(Collected data)
———

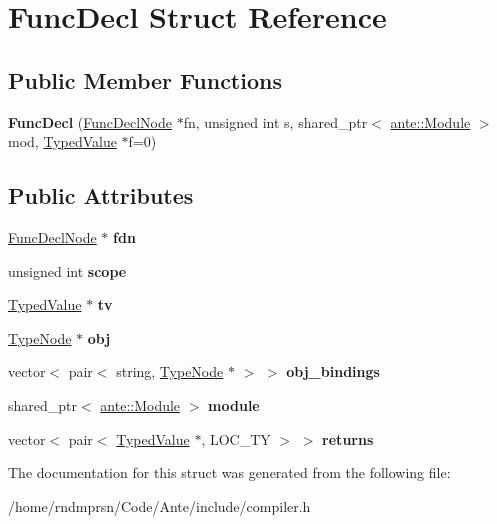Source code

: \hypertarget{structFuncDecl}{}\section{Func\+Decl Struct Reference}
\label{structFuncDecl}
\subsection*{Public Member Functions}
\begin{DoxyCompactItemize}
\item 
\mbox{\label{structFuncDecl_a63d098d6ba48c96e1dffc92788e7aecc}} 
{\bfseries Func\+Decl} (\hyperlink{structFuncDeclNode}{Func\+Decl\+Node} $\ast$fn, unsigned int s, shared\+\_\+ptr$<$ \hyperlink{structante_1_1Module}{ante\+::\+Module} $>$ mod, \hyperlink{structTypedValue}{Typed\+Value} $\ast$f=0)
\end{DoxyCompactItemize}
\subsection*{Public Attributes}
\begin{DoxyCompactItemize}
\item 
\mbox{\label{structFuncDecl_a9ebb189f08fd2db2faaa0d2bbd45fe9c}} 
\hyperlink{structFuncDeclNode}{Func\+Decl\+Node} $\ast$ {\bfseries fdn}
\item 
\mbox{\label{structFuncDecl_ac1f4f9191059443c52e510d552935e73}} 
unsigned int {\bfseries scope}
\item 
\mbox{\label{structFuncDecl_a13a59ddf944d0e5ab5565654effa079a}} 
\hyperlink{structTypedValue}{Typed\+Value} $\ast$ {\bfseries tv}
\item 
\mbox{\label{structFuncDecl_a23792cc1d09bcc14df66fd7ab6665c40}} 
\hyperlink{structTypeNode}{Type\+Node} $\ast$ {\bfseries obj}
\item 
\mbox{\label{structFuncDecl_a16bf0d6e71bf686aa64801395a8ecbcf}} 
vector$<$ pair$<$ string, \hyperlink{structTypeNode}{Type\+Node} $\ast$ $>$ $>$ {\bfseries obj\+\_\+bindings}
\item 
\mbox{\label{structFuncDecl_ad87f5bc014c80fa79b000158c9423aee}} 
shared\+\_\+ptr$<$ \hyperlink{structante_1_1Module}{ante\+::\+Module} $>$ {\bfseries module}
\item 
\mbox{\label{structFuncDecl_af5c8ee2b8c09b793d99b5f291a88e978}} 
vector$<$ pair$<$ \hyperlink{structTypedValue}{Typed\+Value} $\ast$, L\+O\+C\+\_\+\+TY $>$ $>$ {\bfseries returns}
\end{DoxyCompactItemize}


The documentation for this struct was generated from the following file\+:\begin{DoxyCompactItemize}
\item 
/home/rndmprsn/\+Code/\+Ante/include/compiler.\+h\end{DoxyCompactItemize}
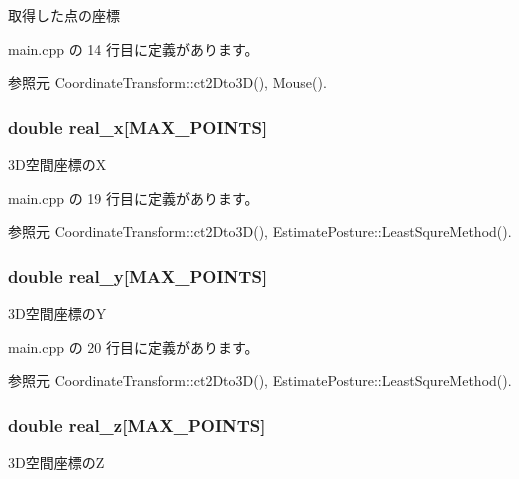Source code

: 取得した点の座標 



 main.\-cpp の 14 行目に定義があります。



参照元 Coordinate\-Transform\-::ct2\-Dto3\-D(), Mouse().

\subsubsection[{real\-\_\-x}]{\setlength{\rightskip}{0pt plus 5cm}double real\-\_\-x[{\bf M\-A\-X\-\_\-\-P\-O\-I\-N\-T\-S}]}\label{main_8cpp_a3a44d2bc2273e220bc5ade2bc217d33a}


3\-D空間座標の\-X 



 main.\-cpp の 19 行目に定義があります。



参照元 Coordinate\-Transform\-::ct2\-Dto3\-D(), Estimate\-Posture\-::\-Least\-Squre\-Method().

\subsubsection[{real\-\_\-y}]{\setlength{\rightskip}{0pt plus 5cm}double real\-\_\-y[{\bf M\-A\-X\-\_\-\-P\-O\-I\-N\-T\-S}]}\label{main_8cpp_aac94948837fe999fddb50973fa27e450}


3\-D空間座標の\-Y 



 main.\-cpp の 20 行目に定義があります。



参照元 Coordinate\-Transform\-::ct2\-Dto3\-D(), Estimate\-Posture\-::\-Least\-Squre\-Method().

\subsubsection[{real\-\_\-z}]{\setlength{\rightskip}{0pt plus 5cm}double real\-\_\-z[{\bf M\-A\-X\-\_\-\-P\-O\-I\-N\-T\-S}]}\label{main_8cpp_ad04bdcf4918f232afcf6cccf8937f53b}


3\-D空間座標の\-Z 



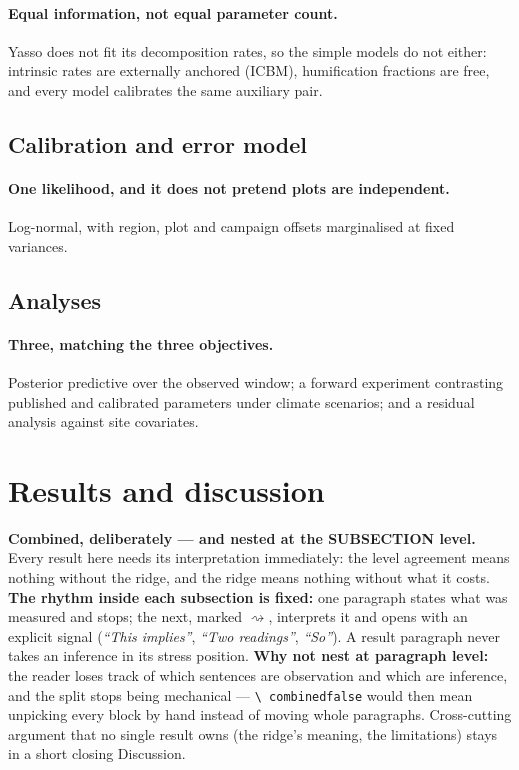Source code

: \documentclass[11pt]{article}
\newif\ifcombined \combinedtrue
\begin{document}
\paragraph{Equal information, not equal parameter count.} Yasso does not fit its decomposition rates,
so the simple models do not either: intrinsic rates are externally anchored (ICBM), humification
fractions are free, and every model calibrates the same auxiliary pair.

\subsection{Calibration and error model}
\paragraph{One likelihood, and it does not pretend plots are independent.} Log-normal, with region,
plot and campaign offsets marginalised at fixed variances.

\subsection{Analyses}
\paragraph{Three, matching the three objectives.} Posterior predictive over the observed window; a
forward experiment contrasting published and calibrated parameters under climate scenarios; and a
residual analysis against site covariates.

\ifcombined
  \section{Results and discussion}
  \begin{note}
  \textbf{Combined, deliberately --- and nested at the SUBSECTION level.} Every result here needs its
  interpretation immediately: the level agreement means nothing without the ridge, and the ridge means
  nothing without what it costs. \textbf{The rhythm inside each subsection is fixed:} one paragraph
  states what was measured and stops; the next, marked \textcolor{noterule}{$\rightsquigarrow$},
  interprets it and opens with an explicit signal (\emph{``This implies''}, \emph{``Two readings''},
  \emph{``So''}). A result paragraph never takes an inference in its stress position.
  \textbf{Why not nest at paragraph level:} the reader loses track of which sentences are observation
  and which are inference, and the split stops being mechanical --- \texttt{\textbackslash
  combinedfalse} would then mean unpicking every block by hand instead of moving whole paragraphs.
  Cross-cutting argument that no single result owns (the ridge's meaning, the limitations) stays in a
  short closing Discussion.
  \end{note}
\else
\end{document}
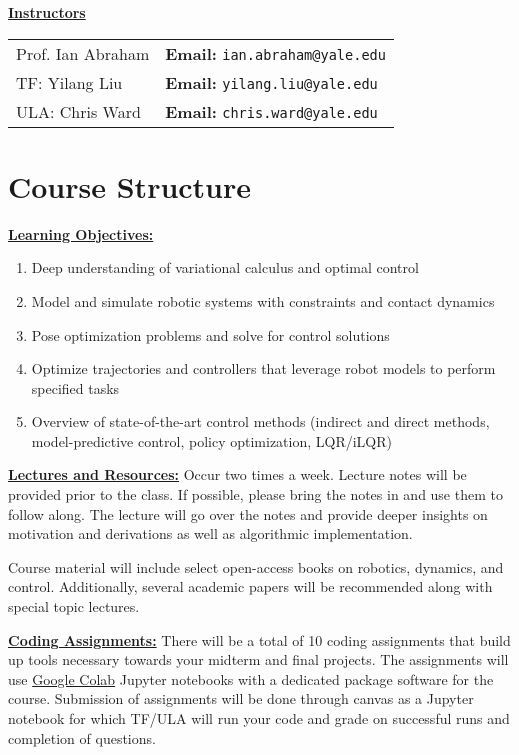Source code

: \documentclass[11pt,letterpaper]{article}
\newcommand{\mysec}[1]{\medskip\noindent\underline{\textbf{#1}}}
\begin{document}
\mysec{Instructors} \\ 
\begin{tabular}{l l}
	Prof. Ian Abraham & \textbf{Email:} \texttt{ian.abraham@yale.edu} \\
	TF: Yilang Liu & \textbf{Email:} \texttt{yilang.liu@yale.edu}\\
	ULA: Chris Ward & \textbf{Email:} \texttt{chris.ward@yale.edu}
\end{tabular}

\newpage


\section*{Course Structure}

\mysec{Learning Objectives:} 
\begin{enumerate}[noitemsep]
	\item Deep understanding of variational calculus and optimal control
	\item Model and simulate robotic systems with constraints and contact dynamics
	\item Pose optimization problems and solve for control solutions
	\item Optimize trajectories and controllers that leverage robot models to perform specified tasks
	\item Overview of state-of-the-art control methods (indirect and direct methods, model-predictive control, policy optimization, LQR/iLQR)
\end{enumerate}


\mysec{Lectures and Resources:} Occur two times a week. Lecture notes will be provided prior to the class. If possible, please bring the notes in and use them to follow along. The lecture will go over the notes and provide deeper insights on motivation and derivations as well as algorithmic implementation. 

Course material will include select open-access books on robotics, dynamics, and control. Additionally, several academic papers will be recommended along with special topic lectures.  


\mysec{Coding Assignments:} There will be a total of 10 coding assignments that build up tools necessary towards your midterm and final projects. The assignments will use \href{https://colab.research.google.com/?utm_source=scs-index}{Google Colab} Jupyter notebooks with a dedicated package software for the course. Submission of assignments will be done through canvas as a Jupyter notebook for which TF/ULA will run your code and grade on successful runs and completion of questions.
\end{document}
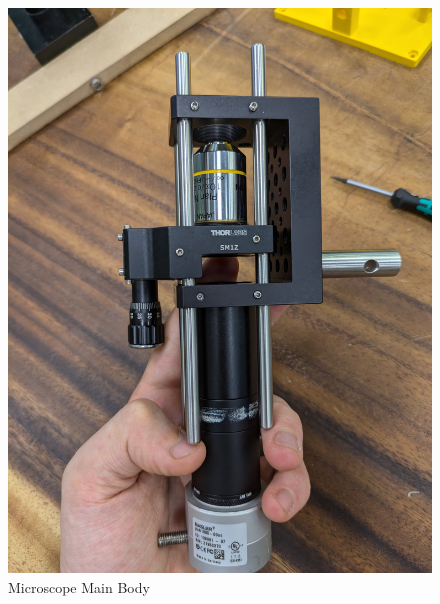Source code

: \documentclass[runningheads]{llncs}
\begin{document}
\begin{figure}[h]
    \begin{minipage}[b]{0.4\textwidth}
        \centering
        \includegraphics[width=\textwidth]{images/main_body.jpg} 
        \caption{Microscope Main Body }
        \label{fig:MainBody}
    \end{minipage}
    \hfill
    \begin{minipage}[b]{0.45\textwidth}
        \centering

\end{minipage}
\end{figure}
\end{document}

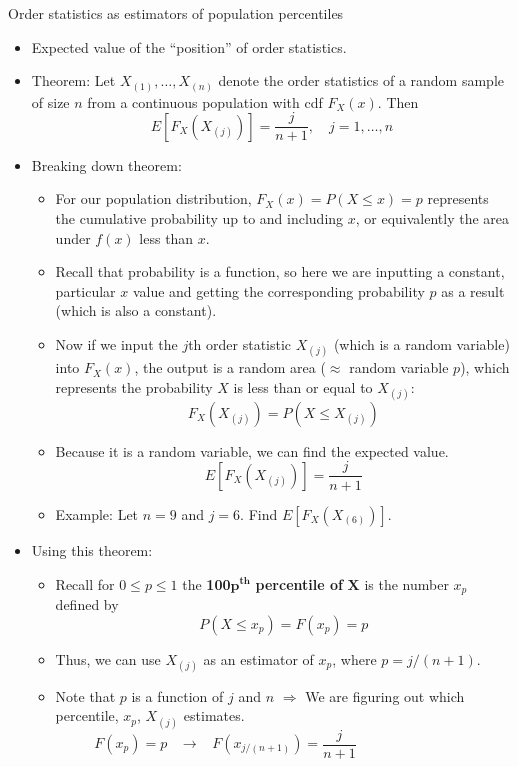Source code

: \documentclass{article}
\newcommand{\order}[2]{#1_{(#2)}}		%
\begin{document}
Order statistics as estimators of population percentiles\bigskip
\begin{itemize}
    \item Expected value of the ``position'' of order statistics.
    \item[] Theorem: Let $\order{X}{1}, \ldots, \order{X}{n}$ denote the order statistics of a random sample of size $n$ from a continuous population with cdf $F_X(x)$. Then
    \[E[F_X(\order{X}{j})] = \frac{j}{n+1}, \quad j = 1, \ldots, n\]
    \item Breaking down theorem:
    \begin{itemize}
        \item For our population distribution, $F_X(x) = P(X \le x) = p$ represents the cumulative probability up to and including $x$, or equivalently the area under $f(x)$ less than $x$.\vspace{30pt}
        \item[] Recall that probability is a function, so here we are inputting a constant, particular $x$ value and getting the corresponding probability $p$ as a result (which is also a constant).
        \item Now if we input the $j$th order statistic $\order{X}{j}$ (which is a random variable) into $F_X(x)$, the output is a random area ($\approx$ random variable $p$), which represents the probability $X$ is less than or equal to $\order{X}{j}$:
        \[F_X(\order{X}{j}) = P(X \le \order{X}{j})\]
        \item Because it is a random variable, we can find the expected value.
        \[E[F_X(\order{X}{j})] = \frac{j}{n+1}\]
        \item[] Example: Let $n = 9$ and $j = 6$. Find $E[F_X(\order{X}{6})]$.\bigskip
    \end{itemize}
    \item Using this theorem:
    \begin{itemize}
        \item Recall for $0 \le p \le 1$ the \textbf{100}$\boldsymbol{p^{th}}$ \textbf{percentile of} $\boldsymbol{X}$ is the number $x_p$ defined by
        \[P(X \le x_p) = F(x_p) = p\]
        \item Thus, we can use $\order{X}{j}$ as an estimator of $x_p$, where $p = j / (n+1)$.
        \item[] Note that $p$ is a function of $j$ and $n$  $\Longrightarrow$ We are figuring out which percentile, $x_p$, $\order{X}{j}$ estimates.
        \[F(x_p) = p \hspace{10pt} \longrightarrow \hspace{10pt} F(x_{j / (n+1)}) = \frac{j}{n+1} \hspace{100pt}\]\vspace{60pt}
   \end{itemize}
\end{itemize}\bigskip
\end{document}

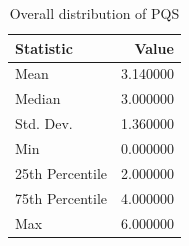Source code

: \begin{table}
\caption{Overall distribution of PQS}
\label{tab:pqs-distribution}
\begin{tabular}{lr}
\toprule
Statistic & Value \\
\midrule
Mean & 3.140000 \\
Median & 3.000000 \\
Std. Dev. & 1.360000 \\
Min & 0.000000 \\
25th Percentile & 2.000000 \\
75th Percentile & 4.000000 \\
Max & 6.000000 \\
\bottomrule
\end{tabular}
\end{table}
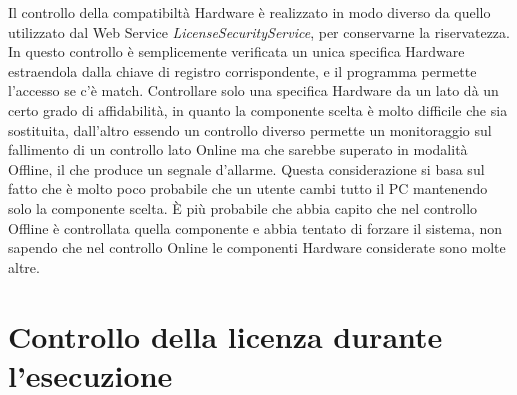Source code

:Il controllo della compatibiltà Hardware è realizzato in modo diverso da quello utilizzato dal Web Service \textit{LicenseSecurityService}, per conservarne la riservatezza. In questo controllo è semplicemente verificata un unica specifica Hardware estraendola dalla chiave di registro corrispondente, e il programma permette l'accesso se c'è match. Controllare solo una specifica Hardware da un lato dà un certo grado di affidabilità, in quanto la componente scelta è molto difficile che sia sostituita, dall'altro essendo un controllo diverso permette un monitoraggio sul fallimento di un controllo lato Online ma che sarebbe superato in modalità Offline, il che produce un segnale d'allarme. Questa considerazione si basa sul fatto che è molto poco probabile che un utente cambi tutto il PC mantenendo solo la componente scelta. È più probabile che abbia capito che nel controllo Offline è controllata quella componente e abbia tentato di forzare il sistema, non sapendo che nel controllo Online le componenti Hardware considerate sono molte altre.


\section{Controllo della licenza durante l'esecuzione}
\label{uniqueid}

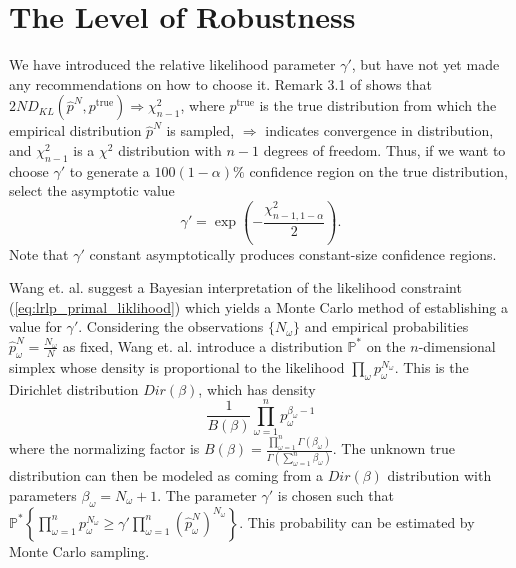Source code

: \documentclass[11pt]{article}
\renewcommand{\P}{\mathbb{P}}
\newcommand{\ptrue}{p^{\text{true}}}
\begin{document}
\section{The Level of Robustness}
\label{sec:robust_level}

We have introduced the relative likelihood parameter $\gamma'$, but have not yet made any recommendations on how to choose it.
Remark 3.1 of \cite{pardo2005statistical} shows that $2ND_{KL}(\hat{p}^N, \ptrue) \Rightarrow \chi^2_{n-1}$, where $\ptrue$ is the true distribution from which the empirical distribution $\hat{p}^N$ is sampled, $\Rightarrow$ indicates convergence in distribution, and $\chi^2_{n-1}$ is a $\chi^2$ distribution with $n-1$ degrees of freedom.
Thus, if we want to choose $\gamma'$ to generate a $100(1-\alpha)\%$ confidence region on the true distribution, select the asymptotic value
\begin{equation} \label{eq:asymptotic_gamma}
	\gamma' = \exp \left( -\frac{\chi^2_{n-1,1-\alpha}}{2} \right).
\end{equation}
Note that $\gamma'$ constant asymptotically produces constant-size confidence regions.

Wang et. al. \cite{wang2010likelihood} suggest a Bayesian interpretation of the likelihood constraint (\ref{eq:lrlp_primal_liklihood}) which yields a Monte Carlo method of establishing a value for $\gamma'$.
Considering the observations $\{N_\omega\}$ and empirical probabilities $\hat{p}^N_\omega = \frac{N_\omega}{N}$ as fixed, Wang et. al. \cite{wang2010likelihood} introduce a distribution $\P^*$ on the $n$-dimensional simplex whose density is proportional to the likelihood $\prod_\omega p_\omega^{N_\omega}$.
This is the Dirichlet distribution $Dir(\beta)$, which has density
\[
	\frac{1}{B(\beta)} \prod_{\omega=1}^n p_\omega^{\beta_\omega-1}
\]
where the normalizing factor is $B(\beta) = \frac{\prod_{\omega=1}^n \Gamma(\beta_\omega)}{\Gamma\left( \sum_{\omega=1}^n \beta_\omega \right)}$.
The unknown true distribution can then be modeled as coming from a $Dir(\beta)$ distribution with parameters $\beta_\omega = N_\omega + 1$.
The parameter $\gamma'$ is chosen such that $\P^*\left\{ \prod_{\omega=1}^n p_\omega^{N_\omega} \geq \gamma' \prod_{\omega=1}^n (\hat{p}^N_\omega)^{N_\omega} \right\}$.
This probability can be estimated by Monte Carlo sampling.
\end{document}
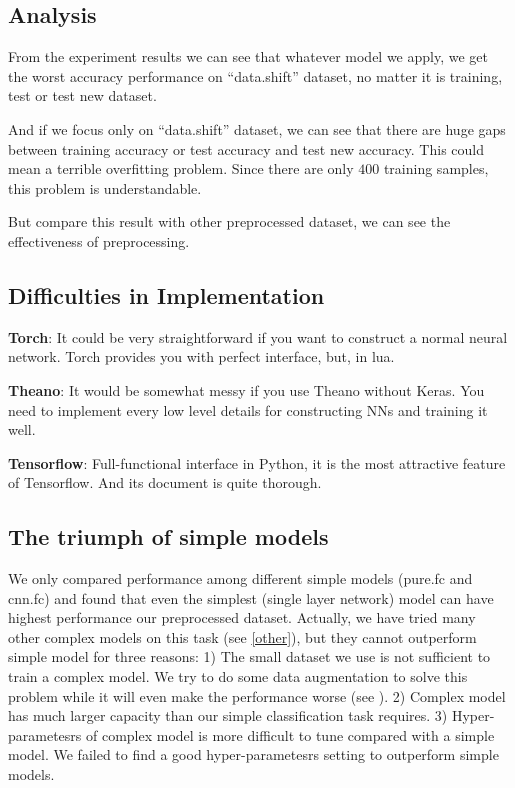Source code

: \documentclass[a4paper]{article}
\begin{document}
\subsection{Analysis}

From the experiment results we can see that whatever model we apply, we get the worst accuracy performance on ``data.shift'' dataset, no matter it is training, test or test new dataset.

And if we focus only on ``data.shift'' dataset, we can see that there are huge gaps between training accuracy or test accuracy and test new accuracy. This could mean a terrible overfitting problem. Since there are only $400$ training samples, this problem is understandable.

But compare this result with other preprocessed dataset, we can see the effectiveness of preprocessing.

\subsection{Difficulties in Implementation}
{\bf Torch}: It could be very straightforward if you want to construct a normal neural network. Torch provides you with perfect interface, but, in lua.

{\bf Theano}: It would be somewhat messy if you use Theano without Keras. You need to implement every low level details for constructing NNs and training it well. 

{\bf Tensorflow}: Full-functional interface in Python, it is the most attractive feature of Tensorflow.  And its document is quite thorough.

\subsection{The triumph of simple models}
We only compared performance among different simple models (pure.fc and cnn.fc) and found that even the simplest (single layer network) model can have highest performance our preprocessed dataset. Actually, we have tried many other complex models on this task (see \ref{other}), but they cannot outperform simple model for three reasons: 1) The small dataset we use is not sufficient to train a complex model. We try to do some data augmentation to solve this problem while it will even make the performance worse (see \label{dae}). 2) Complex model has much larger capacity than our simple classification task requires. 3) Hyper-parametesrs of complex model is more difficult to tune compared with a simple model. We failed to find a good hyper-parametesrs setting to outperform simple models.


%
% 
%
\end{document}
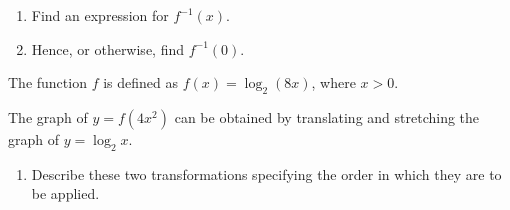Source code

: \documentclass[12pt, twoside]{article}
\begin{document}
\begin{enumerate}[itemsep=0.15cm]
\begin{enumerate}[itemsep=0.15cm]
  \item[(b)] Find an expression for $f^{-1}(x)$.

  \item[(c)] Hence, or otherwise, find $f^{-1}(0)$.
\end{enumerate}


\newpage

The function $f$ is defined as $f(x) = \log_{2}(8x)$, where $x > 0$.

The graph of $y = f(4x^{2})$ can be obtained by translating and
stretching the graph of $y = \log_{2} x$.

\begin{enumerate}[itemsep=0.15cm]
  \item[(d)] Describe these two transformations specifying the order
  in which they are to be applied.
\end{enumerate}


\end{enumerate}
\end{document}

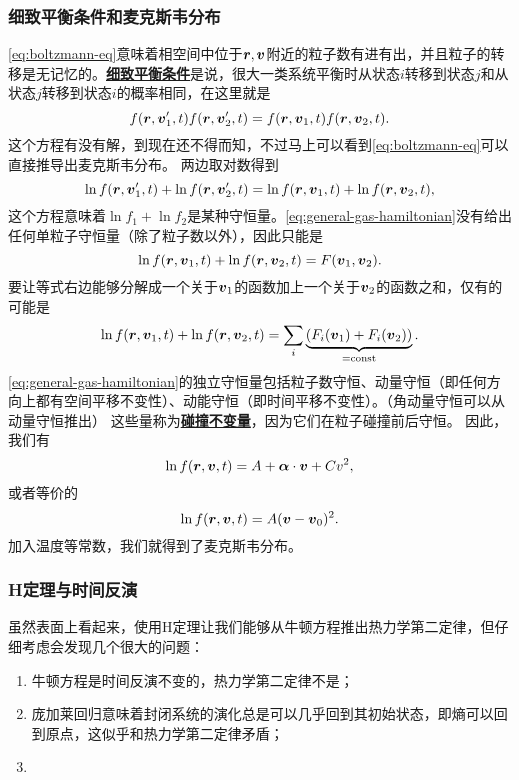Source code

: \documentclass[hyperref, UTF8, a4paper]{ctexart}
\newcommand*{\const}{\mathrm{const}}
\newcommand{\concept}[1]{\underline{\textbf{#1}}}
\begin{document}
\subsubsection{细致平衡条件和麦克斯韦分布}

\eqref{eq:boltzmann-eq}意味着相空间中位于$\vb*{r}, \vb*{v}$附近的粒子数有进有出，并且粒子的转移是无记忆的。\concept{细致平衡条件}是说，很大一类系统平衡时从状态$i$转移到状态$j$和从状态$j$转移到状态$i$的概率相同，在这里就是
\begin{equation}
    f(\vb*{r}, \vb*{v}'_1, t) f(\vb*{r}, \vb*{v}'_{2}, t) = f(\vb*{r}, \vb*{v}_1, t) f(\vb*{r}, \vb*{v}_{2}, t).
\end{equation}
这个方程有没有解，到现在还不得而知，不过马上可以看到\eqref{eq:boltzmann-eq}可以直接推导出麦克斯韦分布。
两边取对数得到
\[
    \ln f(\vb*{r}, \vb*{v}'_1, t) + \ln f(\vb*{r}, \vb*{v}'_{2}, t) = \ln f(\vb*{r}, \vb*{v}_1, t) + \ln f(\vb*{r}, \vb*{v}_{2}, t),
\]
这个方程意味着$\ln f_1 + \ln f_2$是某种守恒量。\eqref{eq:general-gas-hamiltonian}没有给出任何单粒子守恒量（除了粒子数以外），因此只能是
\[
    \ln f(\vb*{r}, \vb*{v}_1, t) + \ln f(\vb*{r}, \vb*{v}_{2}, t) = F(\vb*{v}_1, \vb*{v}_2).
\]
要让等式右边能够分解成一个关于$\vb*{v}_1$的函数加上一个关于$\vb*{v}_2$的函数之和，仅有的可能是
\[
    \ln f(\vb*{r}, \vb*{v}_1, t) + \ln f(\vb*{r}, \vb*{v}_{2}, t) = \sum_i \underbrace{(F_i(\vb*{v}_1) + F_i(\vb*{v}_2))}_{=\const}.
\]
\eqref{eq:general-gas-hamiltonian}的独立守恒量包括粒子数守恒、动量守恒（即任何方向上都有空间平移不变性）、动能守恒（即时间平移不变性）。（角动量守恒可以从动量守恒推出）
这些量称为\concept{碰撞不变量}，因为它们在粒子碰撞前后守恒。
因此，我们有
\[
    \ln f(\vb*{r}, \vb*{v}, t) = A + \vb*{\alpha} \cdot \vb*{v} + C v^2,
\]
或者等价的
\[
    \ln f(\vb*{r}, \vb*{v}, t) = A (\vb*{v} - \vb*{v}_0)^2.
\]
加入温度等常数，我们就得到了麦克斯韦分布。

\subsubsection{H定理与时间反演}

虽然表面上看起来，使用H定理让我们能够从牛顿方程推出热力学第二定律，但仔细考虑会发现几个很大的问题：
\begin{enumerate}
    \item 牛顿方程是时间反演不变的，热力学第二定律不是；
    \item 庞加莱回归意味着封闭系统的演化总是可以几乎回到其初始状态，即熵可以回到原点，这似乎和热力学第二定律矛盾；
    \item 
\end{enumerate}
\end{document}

———

Problem to solve: Extract exactly and only the lines above from the line containing "observed window; a" through the line containing "nothing without what", both end lines included.

Response to the exercise:
\paragraph{Three, matching the three objectives.} Posterior predictive over the observed window; a
forward experiment contrasting published and calibrated parameters under climate scenarios; and a
residual analysis against site covariates.

\ifcombined
  \section{Results and discussion}
  \begin{note}
  \textbf{Combined, deliberately --- and nested at the SUBSECTION level.} Every result here needs its
  interpretation immediately: the level agreement means nothing without the ridge, and the ridge means
  nothing without what it costs. \textbf{The rhythm inside each subsection is fixed:} one paragraph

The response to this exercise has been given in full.